| Your assignment |
What you should output is the data below, unchanged in every character.

| Information |
━━━━━━━━━━
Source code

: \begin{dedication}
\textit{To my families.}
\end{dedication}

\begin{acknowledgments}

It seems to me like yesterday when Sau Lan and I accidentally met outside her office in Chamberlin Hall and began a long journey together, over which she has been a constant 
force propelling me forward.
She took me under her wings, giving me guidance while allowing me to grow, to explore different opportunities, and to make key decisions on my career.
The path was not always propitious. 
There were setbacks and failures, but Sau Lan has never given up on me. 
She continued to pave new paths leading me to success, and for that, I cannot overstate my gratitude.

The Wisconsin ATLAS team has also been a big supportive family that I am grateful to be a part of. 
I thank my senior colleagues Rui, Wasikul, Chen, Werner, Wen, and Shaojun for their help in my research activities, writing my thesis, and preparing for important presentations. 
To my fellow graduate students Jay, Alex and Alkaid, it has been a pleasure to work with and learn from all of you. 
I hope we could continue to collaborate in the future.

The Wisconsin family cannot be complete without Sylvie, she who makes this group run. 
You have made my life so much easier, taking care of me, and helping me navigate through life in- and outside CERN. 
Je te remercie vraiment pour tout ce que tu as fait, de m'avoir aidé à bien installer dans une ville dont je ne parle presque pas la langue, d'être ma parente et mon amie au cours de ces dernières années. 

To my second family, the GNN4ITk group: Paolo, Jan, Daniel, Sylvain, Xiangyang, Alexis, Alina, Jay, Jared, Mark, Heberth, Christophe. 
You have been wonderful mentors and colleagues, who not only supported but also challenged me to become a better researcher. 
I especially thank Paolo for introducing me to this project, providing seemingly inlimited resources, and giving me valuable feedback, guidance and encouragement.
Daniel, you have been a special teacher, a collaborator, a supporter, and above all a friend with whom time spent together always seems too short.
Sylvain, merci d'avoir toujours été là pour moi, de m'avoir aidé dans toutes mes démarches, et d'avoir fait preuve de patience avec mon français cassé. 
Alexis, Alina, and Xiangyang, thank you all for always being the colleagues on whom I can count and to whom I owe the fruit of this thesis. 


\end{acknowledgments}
━━━━━━━━━━
| Answer space |
Source code

: \begin{dedication}
\textit{To my families.}
\end{dedication}

\begin{acknowledgments}

It seems to me like yesterday when Sau Lan and I accidentally met outside her office in Chamberlin Hall and began a long journey together, over which she has been a constant 
force propelling me forward.
She took me under her wings, giving me guidance while allowing me to grow, to explore different opportunities, and to make key decisions on my career.
The path was not always propitious. 
There were setbacks and failures, but Sau Lan has never given up on me. 
She continued to pave new paths leading me to success, and for that, I cannot overstate my gratitude.

The Wisconsin ATLAS team has also been a big supportive family that I am grateful to be a part of. 
I thank my senior colleagues Rui, Wasikul, Chen, Werner, Wen, and Shaojun for their help in my research activities, writing my thesis, and preparing for important presentations. 
To my fellow graduate students Jay, Alex and Alkaid, it has been a pleasure to work with and learn from all of you. 
I hope we could continue to collaborate in the future.

The Wisconsin family cannot be complete without Sylvie, she who makes this group run. 
You have made my life so much easier, taking care of me, and helping me navigate through life in- and outside CERN. 
Je te remercie vraiment pour tout ce que tu as fait, de m'avoir aidé à bien installer dans une ville dont je ne parle presque pas la langue, d'être ma parente et mon amie au cours de ces dernières années. 

To my second family, the GNN4ITk group: Paolo, Jan, Daniel, Sylvain, Xiangyang, Alexis, Alina, Jay, Jared, Mark, Heberth, Christophe. 
You have been wonderful mentors and colleagues, who not only supported but also challenged me to become a better researcher. 
I especially thank Paolo for introducing me to this project, providing seemingly inlimited resources, and giving me valuable feedback, guidance and encouragement.
Daniel, you have been a special teacher, a collaborator, a supporter, and above all a friend with whom time spent together always seems too short.
Sylvain, merci d'avoir toujours été là pour moi, de m'avoir aidé dans toutes mes démarches, et d'avoir fait preuve de patience avec mon français cassé. 
Alexis, Alina, and Xiangyang, thank you all for always being the colleagues on whom I can count and to whom I owe the fruit of this thesis. 


\end{acknowledgments}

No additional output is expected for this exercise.